Records from a data collection:

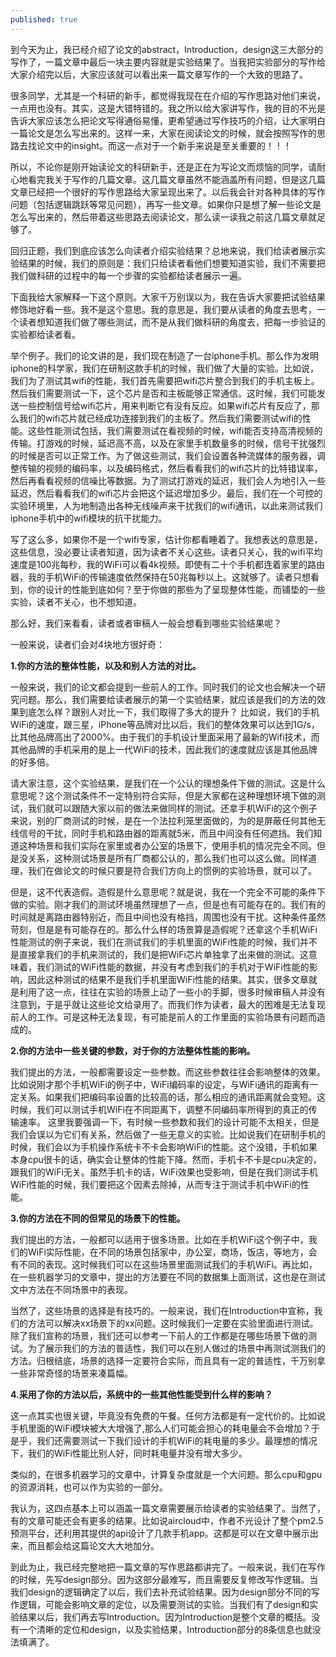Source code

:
 ```yaml
---
published: true
---
```

到今天为止，我已经介绍了论文的abstract，Introduction，design这三大部分的写作了，一篇文章中最后一块主要内容就是实验结果了。当我把实验部分的写作给大家介绍完以后，大家应该就可以看出来一篇文章写作的一个大致的思路了。
 
很多同学，尤其是一个科研的新手，都觉得我现在在介绍的写作思路对他们来说，一点用也没有。其实，这是大错特错的。我之所以给大家讲写作，我的目的不光是告诉大家应该怎么把论文写得通俗易懂，更希望通过写作技巧的介绍，让大家明白一篇论文是怎么写出来的。这样一来，大家在阅读论文的时候，就会按照写作的思路去找论文中的insight。而这一点对于一个新手来说是至关重要的！！！
 
所以，不论你是刚开始读论文的科研新手，还是正在为写论文而烦恼的同学，请耐心地看完我关于写作的几篇文章。这几篇文章虽然不能涵盖所有问题，但是这几篇文章已经把一个很好的写作思路给大家呈现出来了。以后我会针对各种具体的写作问题（包括逻辑跳跃等常见问题），再写一些文章。如果你只是想了解一些论文是怎么写出来的，然后带着这些思路去阅读论文，那么读一读我之前这几篇文章就足够了。
 
回归正题，我们到底应该怎么向读者介绍实验结果？总地来说，我们给读者展示实验结果的时候，我们的原则是：我们只给读者看他们想要知道实验，我们不需要把我们做科研的过程中的每一个步骤的实验都给读者展示一遍。
 
下面我给大家解释一下这个原则。大家千万别误以为，我在告诉大家要把试验结果修饰地好看一些。我不是这个意思。我的意思是，我们要从读者的角度去思考，一个读者想知道我们做了哪些测试，而不是从我们做科研的角度去，把每一步验证的实验都给读者看。


举个例子。我们的论文讲的是，我们现在制造了一台iphone手机。那么作为发明iphone的科学家，我们在研制这款手机的时候，我们做了大量的实验。比如说，我们为了测试其wifi的性能，我们首先需要把wifi芯片整合到我们的手机主板上。然后我们需要测试一下，这个芯片是否和主板能够正常通信。这时候，我们可能发送一些控制信号给wifi芯片，用来判断它有没有反应。如果wifi芯片有反应了，那么我们的wifi芯片就已经成功连接到我们的主板了。然后我们需要测试wifi的性能。这些性能测试包括，我们需要测试在看视频的时候，wifi能否支持高清视频的传输。打游戏的时候，延迟高不高，以及在家里手机数量多的时候，信号干扰强烈的时候是否可以正常工作。为了做这些测试，我们会设置各种流媒体的服务器，调整传输的视频的编码率，以及编码格式，然后看看我们的wifi芯片的比特错误率，然后再看看视频的信噪比等数据。为了测试打游戏的延迟，我们会人为地引入一些延迟，然后看看我们的wifi芯片会把这个延迟增加多少。最后，我们在一个可控的实验环境里，人为地制造出各种无线噪声来干扰我们的wifi通讯，以此来测试我们iphone手机中的wifi模块的抗干扰能力。


写了这么多，如果你不是一个wifi专家，估计你都看睡着了。我想表达的意思是，这些信息，没必要让读者知道，因为读者不关心这些。读者只关心，我的wifi平均速度是100兆每秒，我的WiFi可以看4k视频。即使有二十个手机都连着家里的路由器，我的手机WiFi的传输速度依然保持在50兆每秒以上。这就够了。读者只想看到，你的设计的性能到底如何？至于你做的那些为了呈现整体性能，而铺垫的一些实验，读者不关心，也不想知道。
 
那么好，我们来看看，读者或者审稿人一般会想看到哪些实验结果呢？
 
一般来说，读者们会对4块地方很好奇：
 
**1.你的方法的整体性能，以及和别人方法的对比。**


一般来说，我们的论文都会提到一些前人的工作。同时我们的论文也会解决一个研究问题。那么，我们需要给读者展示的第一个实验结果，就应该是我们的方法的效果到底怎么样？跟别人对比一下，我们取得了多大的提升？
比如说，我们的手机WiFi的速度，跟三星，iPhone等品牌对比以后，我们的整体效果可以达到1G/s，比其他品牌高出了2000%。由于我们的手机设计里面采用了最新的Wifi技术，而其他品牌的手机采用的是上一代WiFi的技术，因此我们的速度就应该是其他品牌的好多倍。
 
请大家注意，这个实验结果，是我们在一个公认的理想条件下做的测试。这是什么意思呢？这个测试条件不一定特别符合实际，但是大家都在这种理想环境下做的测试，我们就可以跟随大家以前的做法来做同样的测试。还拿手机WiFi的这个例子来说，别的厂商测试的时候，是在一个法拉利笼里面做的，为的是屏蔽任何其他无线信号的干扰，同时手机和路由器的距离就5米，而且中间没有任何遮挡。我们知道这种场景和我们实际在家里或者办公室的场景下，使用手机的情况完全不同。但是没关系，这种测试场景是所有厂商都公认的，那么我们也可以这么做。同样道理，我们在做论文的时候只要是符合我们方向上的惯例的实验场景，就可以了。
 
但是，这不代表造假。造假是什么意思呢？就是说，我在一个完全不可能的条件下做的实验。刚才我们的测试环境虽然理想了一点，但是也有可能存在的。我们有的时间就是离路由器特别近，而且中间也没有格挡，周围也没有干扰。这种条件虽然苛刻，但是是有可能存在的。那么什么样的场景算是造假呢？还拿这个手机WiFi性能测试的例子来说，我们在测试我们的手机里面的WiFi性能的时候，我们并不是直接拿我们的手机来测试的，我们是把WiFi芯片单独拿了出来做的测试。这意味着，我们测试的WiFi性能的数据，并没有考虑到我们的手机对于WiFi性能的影响，因此这种测试的结果不是我们手机里面WiFi性能的结果。其实，很多文章就是利用了这一点，往往在实验的场景上动了一些小的手脚，很多时候审稿人并没有注意到，于是乎就让这些论文给录用了。而我们作为读者，最大的困难是无法复现前人的工作。可是这种无法复现，有可能是前人的工作里面的实验场景有问题而造成的。
 
**2.你的方法中一些关键的参数，对于你的方法整体性能的影响。**


我们提出的方法，一般都需要设定一些参数。而这些参数往往会影响整体的效果。比如说刚才那个手机WiFi的例子中，WiFi编码率的设定，与WiFi通讯的距离有一定关系。如果我们把编码率设置的比较高的话，那么相应的通讯距离就会变短。这时候，我们可以测试手机WiFi在不同距离下，调整不同编码率所得到的真正的传输速率。
这里我要强调一下，有时候一些参数和我们的设计可能不太相关，但是我们会误以为它们有关系，然后做了一些无意义的实验。比如说我们在研制手机的时候，我们会以为手机操作系统卡不卡会影响WiFi的性能。这个没错，手机如果本身cpu很卡的话，确实会让整体的性能下降。然而，手机卡不卡是cpu决定的，跟我们的WiFi无关。虽然手机卡的话，WiFi效果也受影响，但是在我们测试手机WiFi性能的时候，我们要把这个因素去除掉，从而专注于测试手机中WiFi的性能。


**3.你的方法在不同的但常见的场景下的性能。**


我们提出的方法，一般都可以适用于很多场景。比如在手机WiFi这个例子中，我们的WiFi实际性能，在不同的场景包括家中，办公室，商场，饭店，等地方，会有不同的表现。这时候我们可以在这些场景里面测试我们的手机WiFi。再比如，在一些机器学习的文章中，提出的方法要在不同的数据集上面测试，这也是在测试文中方法在不同场景中的表现。
 
当然了，这些场景的选择是有技巧的。一般来说，我们在Introduction中宣称，我们的方法可以解决xx场景下的xx问题。这时候我们一定要在实验里面进行测试。除了我们宣称的场景，我们还可以参考一下前人的工作都是在哪些场景下做的测试。为了展示我们的方法的普适性，我们可以在别人做过的场景中再测试测我们的方法。归根结底，场景的选择一定要符合实际，而且具有一定的普适性，千万别拿一些非常奇怪的场景来凑篇幅。


**4.采用了你的方法以后，系统中的一些其他性能受到什么样的影响？**


这一点其实也很关键，毕竟没有免费的午餐。任何方法都是有一定代价的。比如说手机里面的WiFi模块被大大增强了,那么人们可能会担心的耗电量会不会增加？于是乎，我们还需要测试一下我们设计的手机WiFi的耗电量的多少。最理想的情况下，我们的WiFi性能比别人好，同时耗电量并没有增大多少。
 
类似的，在很多机器学习的文章中，计算复杂度就是一个大问题。那么cpu和gpu的资源消耗，也可以作为实验的一部分。
 
我认为，这四点基本上可以涵盖一篇文章需要展示给读者的实验结果了。当然了，有的文章可能还会有更多的结果。比如说aircloud中，作者不光设计了整个pm2.5预测平台，还利用其提供的api设计了几款手机app。这都是可以在文章中展示出来，而且都会给这篇论文大大地加分。
 
到此为止，我已经完整地把一篇文章的写作思路都讲完了。一般来说，我们在写作的时候，先写design部分。因为这部分最难写，而且需要反复修改写作逻辑。当我们design的逻辑确定了以后，我们去补充试验结果。因为design部分不同的写作逻辑，可能会影响文章的定位，以及需要测试的实验。当我们有了design和实验结果以后，我们再去写Introduction。因为Introduction是整个文章的概括。没有一个清晰的定位和design，以及实验结果，Introduction部分的8条信息也就没法填满了。
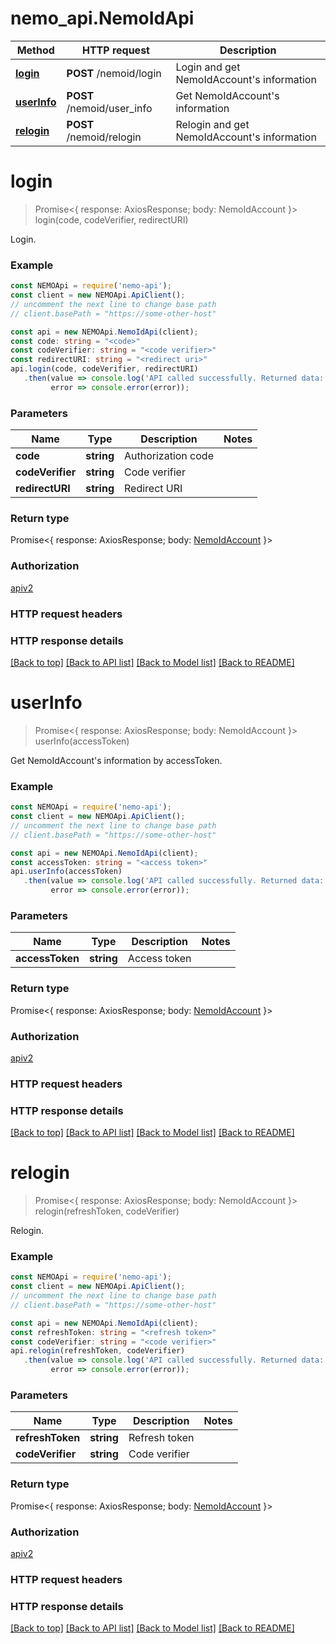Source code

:# nemo_api.NemoIdApi

Method | HTTP request | Description
------------- | ------------- | -------------
[**login**](NemoIdApi.md#login) | **POST** /nemoid/login | Login and get NemoIdAccount's information
[**userInfo**](NemoIdApi.md#userInfo) | **POST** /nemoid/user_info | Get NemoIdAccount's information
[**relogin**](NemoIdApi.md#relogin) | **POST** /nemoid/relogin | Relogin and get NemoIdAccount's information

# **login**
> Promise<{ response: AxiosResponse; body: NemoIdAccount }> login(code, codeVerifier, redirectURI)

Login.

### Example

```typescript
const NEMOApi = require('nemo-api');
const client = new NEMOApi.ApiClient();
// uncomment the next line to change base path
// client.basePath = "https://some-other-host"

const api = new NEMOApi.NemoIdApi(client);
const code: string = "<code>"
const codeVerifier: string = "<code verifier>"
const redirectURI: string = "<redirect uri>"
api.login(code, codeVerifier, redirectURI)
   .then(value => console.log('API called successfully. Returned data: ', value.body),
         error => console.error(error));
```

### Parameters

Name | Type | Description  | Notes
------------- | ------------- | ------------- | -------------
 **code** | **string**| Authorization code | 
 **codeVerifier** | **string**| Code verifier | 
 **redirectURI** | **string**| Redirect URI | 

### Return type

Promise<{ response: AxiosResponse; body: [NemoIdAccount](NemoIdAccount.md) }>

### Authorization

[apiv2](../README.md#apiv2)

### HTTP request headers

### HTTP response details

[[Back to top]](#) [[Back to API list]](../README.md#documentation-for-api-endpoints) [[Back to Model list]](../README.md#documentation-for-models) [[Back to README]](../README.md)

# **userInfo**
> Promise<{ response: AxiosResponse; body: NemoIdAccount }> userInfo(accessToken)

Get NemoIdAccount's information by accessToken.

### Example

```typescript
const NEMOApi = require('nemo-api');
const client = new NEMOApi.ApiClient();
// uncomment the next line to change base path
// client.basePath = "https://some-other-host"

const api = new NEMOApi.NemoIdApi(client);
const accessToken: string = "<access token>"
api.userInfo(accessToken)
   .then(value => console.log('API called successfully. Returned data: ', value.body),
         error => console.error(error));
```

### Parameters

Name | Type | Description  | Notes
------------- | ------------- | ------------- | -------------
 **accessToken** | **string**| Access token | 

### Return type

Promise<{ response: AxiosResponse; body: [NemoIdAccount](NemoIdAccount.md) }>

### Authorization

[apiv2](../README.md#apiv2)

### HTTP request headers

### HTTP response details

[[Back to top]](#) [[Back to API list]](../README.md#documentation-for-api-endpoints) [[Back to Model list]](../README.md#documentation-for-models) [[Back to README]](../README.md)

# **relogin**
> Promise<{ response: AxiosResponse; body: NemoIdAccount }> relogin(refreshToken, codeVerifier)

Relogin.

### Example

```typescript
const NEMOApi = require('nemo-api');
const client = new NEMOApi.ApiClient();
// uncomment the next line to change base path
// client.basePath = "https://some-other-host"

const api = new NEMOApi.NemoIdApi(client);
const refreshToken: string = "<refresh token>"
const codeVerifier: string = "<code verifier>"
api.relogin(refreshToken, codeVerifier)
   .then(value => console.log('API called successfully. Returned data: ', value.body),
         error => console.error(error));
```

### Parameters

Name | Type | Description  | Notes
------------- | ------------- | ------------- | -------------
 **refreshToken** | **string**| Refresh token | 
 **codeVerifier** | **string**| Code verifier | 

### Return type

Promise<{ response: AxiosResponse; body: [NemoIdAccount](NemoIdAccount.md) }>

### Authorization

[apiv2](../README.md#apiv2)

### HTTP request headers

### HTTP response details

[[Back to top]](#) [[Back to API list]](../README.md#documentation-for-api-endpoints) [[Back to Model list]](../README.md#documentation-for-models) [[Back to README]](../README.md)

### Task item:
The line above containing "当然了，这些场景的选择是有技", the line containing "我认为，这四点基本上可以涵盖", and every line between them are to be transcribed exactly; no other line is wanted.

### Answer to the exercise:
当然了，这些场景的选择是有技巧的。一般来说，我们在Introduction中宣称，我们的方法可以解决xx场景下的xx问题。这时候我们一定要在实验里面进行测试。除了我们宣称的场景，我们还可以参考一下前人的工作都是在哪些场景下做的测试。为了展示我们的方法的普适性，我们可以在别人做过的场景中再测试测我们的方法。归根结底，场景的选择一定要符合实际，而且具有一定的普适性，千万别拿一些非常奇怪的场景来凑篇幅。


**4.采用了你的方法以后，系统中的一些其他性能受到什么样的影响？**


这一点其实也很关键，毕竟没有免费的午餐。任何方法都是有一定代价的。比如说手机里面的WiFi模块被大大增强了,那么人们可能会担心的耗电量会不会增加？于是乎，我们还需要测试一下我们设计的手机WiFi的耗电量的多少。最理想的情况下，我们的WiFi性能比别人好，同时耗电量并没有增大多少。
 
类似的，在很多机器学习的文章中，计算复杂度就是一个大问题。那么cpu和gpu的资源消耗，也可以作为实验的一部分。
 
我认为，这四点基本上可以涵盖一篇文章需要展示给读者的实验结果了。当然了，有的文章可能还会有更多的结果。比如说aircloud中，作者不光设计了整个pm2.5预测平台，还利用其提供的api设计了几款手机app。这都是可以在文章中展示出来，而且都会给这篇论文大大地加分。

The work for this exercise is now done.